Costs(Fixed & variable) & Revenues are given (ex - 1.7 billion royalty to content producers, subscription fee per month.Also as a promotional offer, for the first 2 years- the consumer is given 2 months free services per year)
What is the profit per customer per year? It ends up in losses
2.
They have 3 strategies
- do nothing
- reduce the royalty to 700 mill
- instead of 2 free months per year , give 3 per year for the first 2 years
What is the profit per customer per year?
3. To find a relationship function between profit and the number of customers in each of the 3
strategies ?
Assume profit - Y and number of customers - X
Profit = Revenue - Cost , get revenue and cost in terms of X and the given numbers for each of the 3 strategies.
CASE 2 :
Cap 1 is thinking of a partnership with a retailer on a card offering, the card can be used at other retail stores as well. Capital one currently sends direct mail to market their products. In this case, the executive at the point of sales, would talk to their customer about this card.
1. In such an agreement, what is in it for capital one ?
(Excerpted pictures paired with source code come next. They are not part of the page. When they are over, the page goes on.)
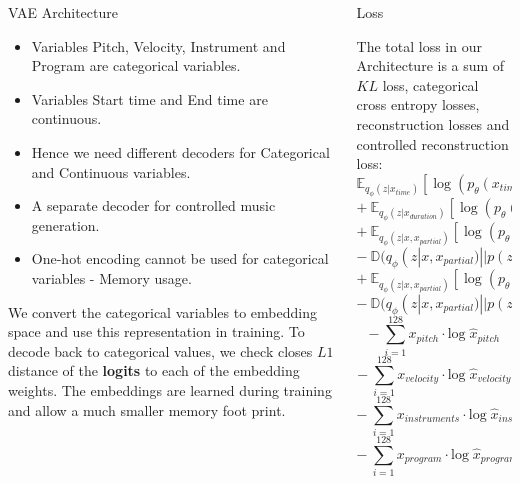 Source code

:\documentclass[final]{beamer}
\newlength{\onecolwid}
\newlength{\twocolwid}
\begin{document}
\begin{frame}[t]
\begin{columns}[t]
\begin{column}{\twocolwid}
\begin{columns}[t,totalwidth=\twocolwid]
\begin{column}{\onecolwid}
\begin{block}{VAE Architecture}
\begin{itemize}
\item Variables Pitch, Velocity, Instrument and Program are categorical variables.
\item Variables Start time and End time are continuous.
\item Hence we need different decoders for Categorical and Continuous variables.
\item A separate decoder for controlled music generation.
\item One-hot encoding cannot be used for categorical variables - Memory usage.
\end{itemize}

We convert the categorical variables to embedding space and use this representation in training. To decode back to categorical values, we check closes $L1$ distance of the \textbf{logits} to each of the embedding weights. The embeddings are learned during training and allow a much smaller memory foot print.
 


\end{block}

\end{column} %

\begin{column}{\onecolwid}\vspace{-.6in} %


\begin{block}{Loss}


The total loss in our Architecture is a sum of $KL$ loss, categorical cross entropy losses, reconstruction losses and controlled reconstruction loss:
$$ \mathbb{E}_{q_{\phi}(z|x_{time})} [ \log(p_{\theta}(x_{time}|z))]  - \mathbb{D}(q_{\phi}(z|x) || p(z)) $$
$$ +~\mathbb{E}_{q_{\phi}(z|x_{duration})} [ \log(p_{\theta}(x_{time}|z))] $$
$$ +~\mathbb{E}_{q_{\phi}(z|x,x_{partial})} [ \log(p_{\theta}(x|z, x_{partial}))] $$
$$ -~\mathbb{D}(q_{\phi}(z|x, x_{partial}) || p(z)) $$
$$ +~ \mathbb{E}_{q_{\phi}(z|x,x_{partial})} [ \log(p_{\theta}(x|z, x_{partial}))] $$
$$ -~ \mathbb{D}(q_{\phi}(z|x, x_{partial}) || p(z)) $$
$$ -~\sum_{i=1}^{128} x_{pitch} \cdot \mathrm{log}\; {\hat{x}}_{pitch} $$
$$ -~\sum_{i=1}^{128} x_{velocity} \cdot \mathrm{log}\; {\hat{x}}_{velocity} $$
$$ -~\sum_{i=1}^{128} x_{instruments} \cdot \mathrm{log}\; {\hat{x}}_{instruments} $$
$$ -~\sum_{i=1}^{128} x_{program} \cdot \mathrm{log}\; {\hat{x}}_{program} $$


\end{block}
\end{column}
\end{columns}
\end{column}
\end{columns}
\end{frame}
\end{document}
2. Given costs and revenue , calculate annual profit per customer ? Turns out to be a loss (some of the numbers are given on a monthly basis , whereas some are annual. So you need to make sure to convert to annual, if the interviewer asks for an annual profit)One of the costs was a 180$ payment to the retailer for every card sold.
3. Of all the given costs, what can be reduced ? The 180$ payment was the only option that could be reduced as the others were APR, interchange fee etc. Calculating the break even?